_What to work on_.
Go to the line in the entries below that holds "该计划有一个非常友好的用户界面，并有许多网页开发的风格选择。" and repeat exactly from there through the line that holds "草图开发人员很清楚，响应式 web 设计已经是一种标准，它极大地影响了创建图形和开发", inclusive.

Data in this exercise Block Start

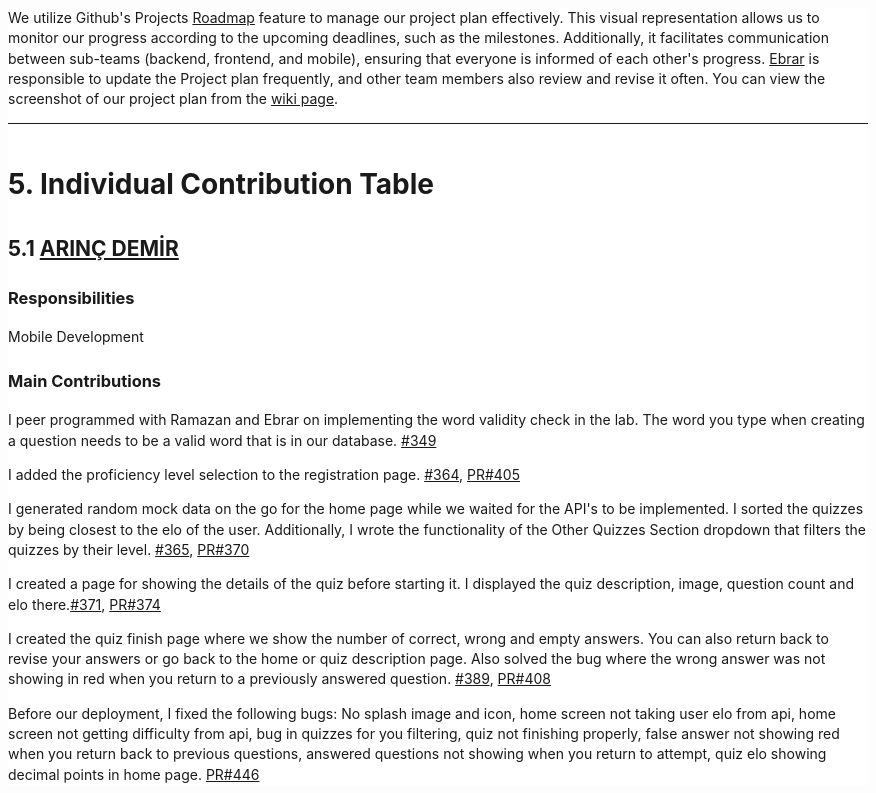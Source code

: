  

We utilize Github's Projects [Roadmap](https://github.com/orgs/bounswe/projects/67/views/4) feature to manage our project plan effectively. This visual representation allows us to monitor our progress according to the upcoming deadlines, such as the milestones. Additionally, it facilitates communication between sub-teams (backend, frontend, and mobile), ensuring that everyone is informed of each other's progress. [Ebrar](https://github.com/bounswe/bounswe2024group5/wiki/Asude-Ebrar-K%C4%B1z%C4%B1lo%C4%9Flu) is responsible to update the Project plan frequently, and other team members also review and revise it often. You can view the screenshot of our project plan from the [wiki page](https://github.com/bounswe/bounswe2024group5/wiki/Project-Plan).

***

# 5. Individual Contribution Table


## 5.1 [ARINÇ DEMİR](https://github.com/bounswe/bounswe2024group5/wiki/Ar%C4%B1n%C3%A7-Demir)

### Responsibilities

Mobile Development

### Main Contributions

I peer programmed with Ramazan and Ebrar on implementing the word validity check in the lab. The word you type when creating a question needs to be a valid word that is in our database. [#349](https://github.com/bounswe/bounswe2024group5/issues/349)

I added the proficiency level selection to the registration page. [#364](https://github.com/bounswe/bounswe2024group5/issues/364), [PR#405](https://github.com/bounswe/bounswe2024group5/pull/405)

I generated random mock data on the go for the home page while we waited for the API's to be implemented. I sorted the quizzes by being closest to the elo of the user. Additionally, I wrote the functionality of the Other Quizzes Section dropdown that filters the quizzes by their level. [#365](https://github.com/bounswe/bounswe2024group5/issues/365), [PR#370](https://github.com/bounswe/bounswe2024group5/pull/370)

I created a page for showing the details of the quiz before starting it. I displayed the quiz description, image, question count and elo there.[#371](https://github.com/bounswe/bounswe2024group5/issues/371), [PR#374](https://github.com/bounswe/bounswe2024group5/pull/374)

I created the quiz finish page where we show the number of correct, wrong and empty answers. You can also return back to revise your answers or go back to the home or quiz description page. Also solved the bug where the wrong answer was not showing in red when you return to a previously answered question. [#389](https://github.com/bounswe/bounswe2024group5/issues/389), [PR#408](https://github.com/bounswe/bounswe2024group5/pull/408)

Before our deployment, I fixed the following bugs:
No splash image and icon, home screen not taking user elo from api, home screen not getting difficulty from api, bug in quizzes for you filtering, quiz not finishing properly, false answer not showing red when you return back to previous questions, answered questions not showing when you return to attempt, quiz elo showing decimal points in home page. [PR#446](https://github.com/bounswe/bounswe2024group5/pull/446)
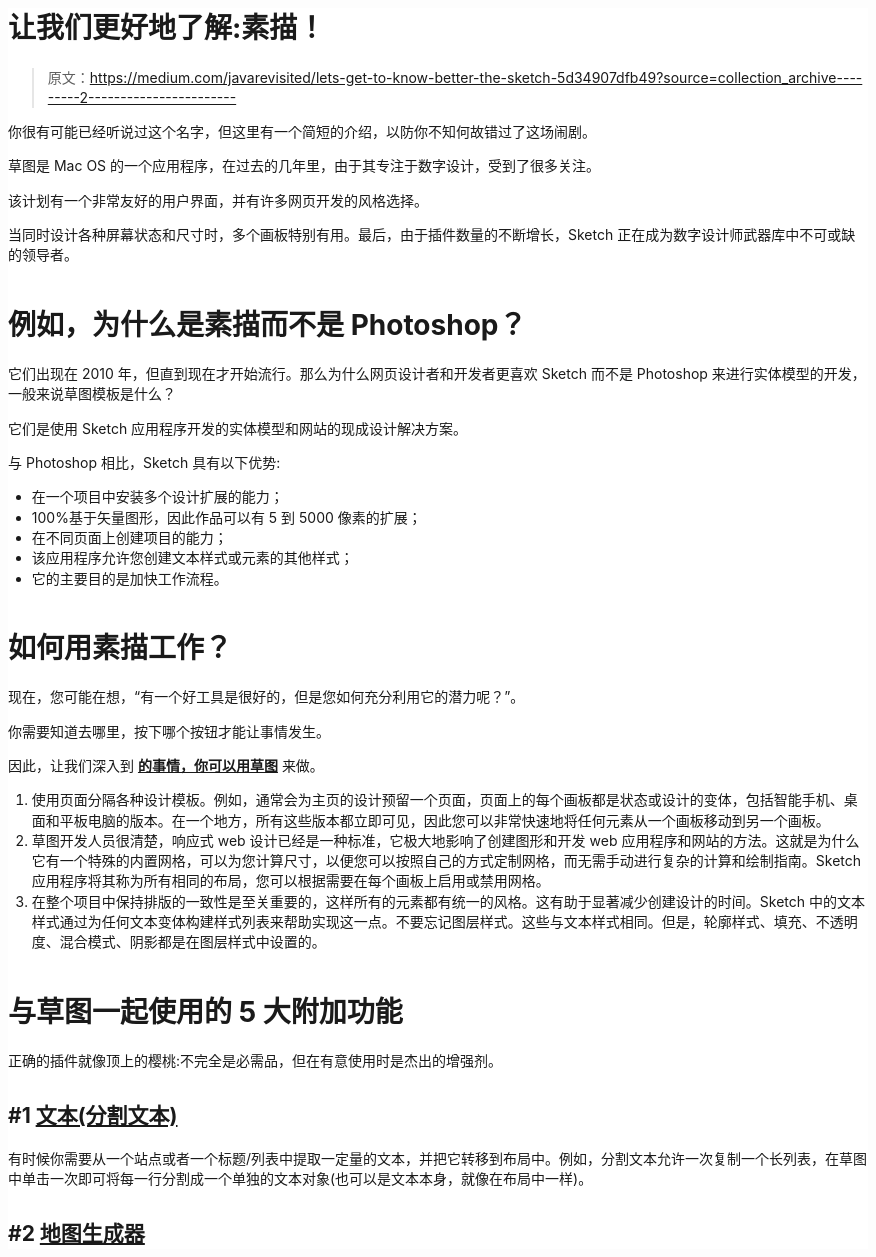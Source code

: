 # 让我们更好地了解:素描！

> 原文：<https://medium.com/javarevisited/lets-get-to-know-better-the-sketch-5d34907dfb49?source=collection_archive---------2----------------------->

你很有可能已经听说过这个名字，但这里有一个简短的介绍，以防你不知何故错过了这场闹剧。

草图是 Mac OS 的一个应用程序，在过去的几年里，由于其专注于数字设计，受到了很多关注。

该计划有一个非常友好的用户界面，并有许多网页开发的风格选择。

当同时设计各种屏幕状态和尺寸时，多个画板特别有用。最后，由于插件数量的不断增长，Sketch 正在成为数字设计师武器库中不可或缺的领导者。

# 例如，为什么是素描而不是 Photoshop？

它们出现在 2010 年，但直到现在才开始流行。那么为什么网页设计者和开发者更喜欢 Sketch 而不是 Photoshop 来进行实体模型的开发，一般来说草图模板是什么？

它们是使用 Sketch 应用程序开发的实体模型和网站的现成设计解决方案。

与 Photoshop 相比，Sketch 具有以下优势:

*   在一个项目中安装多个设计扩展的能力；
*   100%基于矢量图形，因此作品可以有 5 到 5000 像素的扩展；
*   在不同页面上创建项目的能力；
*   该应用程序允许您创建文本样式或元素的其他样式；
*   它的主要目的是加快工作流程。

# 如何用素描工作？

现在，您可能在想，“有一个好工具是很好的，但是您如何充分利用它的潜力呢？”。

你需要知道去哪里，按下哪个按钮才能让事情发生。

因此，让我们深入到 [**的事情，你可以用草图**](https://www.sketch.com/docs/) 来做。

1.  使用页面分隔各种设计模板。例如，通常会为主页的设计预留一个页面，页面上的每个画板都是状态或设计的变体，包括智能手机、桌面和平板电脑的版本。在一个地方，所有这些版本都立即可见，因此您可以非常快速地将任何元素从一个画板移动到另一个画板。
2.  草图开发人员很清楚，响应式 web 设计已经是一种标准，它极大地影响了创建图形和开发 web 应用程序和网站的方法。这就是为什么它有一个特殊的内置网格，可以为您计算尺寸，以便您可以按照自己的方式定制网格，而无需手动进行复杂的计算和绘制指南。Sketch 应用程序将其称为所有相同的布局，您可以根据需要在每个画板上启用或禁用网格。
3.  在整个项目中保持排版的一致性是至关重要的，这样所有的元素都有统一的风格。这有助于显著减少创建设计的时间。Sketch 中的文本样式通过为任何文本变体构建样式列表来帮助实现这一点。不要忘记图层样式。这些与文本样式相同。但是，轮廓样式、填充、不透明度、混合模式、阴影都是在图层样式中设置的。

# 与草图一起使用的 5 大附加功能

正确的插件就像顶上的樱桃:不完全是必需品，但在有意使用时是杰出的增强剂。

## #1 [文本(分割文本)](https://github.com/joshwayne/jw-sketch-plugins)

有时候你需要从一个站点或者一个标题/列表中提取一定量的文本，并把它转移到布局中。例如，分割文本允许一次复制一个长列表，在草图中单击一次即可将每一行分割成一个单独的文本对象(也可以是文本本身，就像在布局中一样)。

## #2 [地图生成器](https://github.com/eddiesigner/sketch-map-generator)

Data in this exercise Block End

_Solution for this problem_.
该计划有一个非常友好的用户界面，并有许多网页开发的风格选择。

当同时设计各种屏幕状态和尺寸时，多个画板特别有用。最后，由于插件数量的不断增长，Sketch 正在成为数字设计师武器库中不可或缺的领导者。

# 例如，为什么是素描而不是 Photoshop？

它们出现在 2010 年，但直到现在才开始流行。那么为什么网页设计者和开发者更喜欢 Sketch 而不是 Photoshop 来进行实体模型的开发，一般来说草图模板是什么？

它们是使用 Sketch 应用程序开发的实体模型和网站的现成设计解决方案。

与 Photoshop 相比，Sketch 具有以下优势:

*   在一个项目中安装多个设计扩展的能力；
*   100%基于矢量图形，因此作品可以有 5 到 5000 像素的扩展；
*   在不同页面上创建项目的能力；
*   该应用程序允许您创建文本样式或元素的其他样式；
*   它的主要目的是加快工作流程。

# 如何用素描工作？

现在，您可能在想，“有一个好工具是很好的，但是您如何充分利用它的潜力呢？”。

你需要知道去哪里，按下哪个按钮才能让事情发生。

因此，让我们深入到 [**的事情，你可以用草图**](https://www.sketch.com/docs/) 来做。

1.  使用页面分隔各种设计模板。例如，通常会为主页的设计预留一个页面，页面上的每个画板都是状态或设计的变体，包括智能手机、桌面和平板电脑的版本。在一个地方，所有这些版本都立即可见，因此您可以非常快速地将任何元素从一个画板移动到另一个画板。
2.  草图开发人员很清楚，响应式 web 设计已经是一种标准，它极大地影响了创建图形和开发 web 应用程序和网站的方法。这就是为什么它有一个特殊的内置网格，可以为您计算尺寸，以便您可以按照自己的方式定制网格，而无需手动进行复杂的计算和绘制指南。Sketch 应用程序将其称为所有相同的布局，您可以根据需要在每个画板上启用或禁用网格。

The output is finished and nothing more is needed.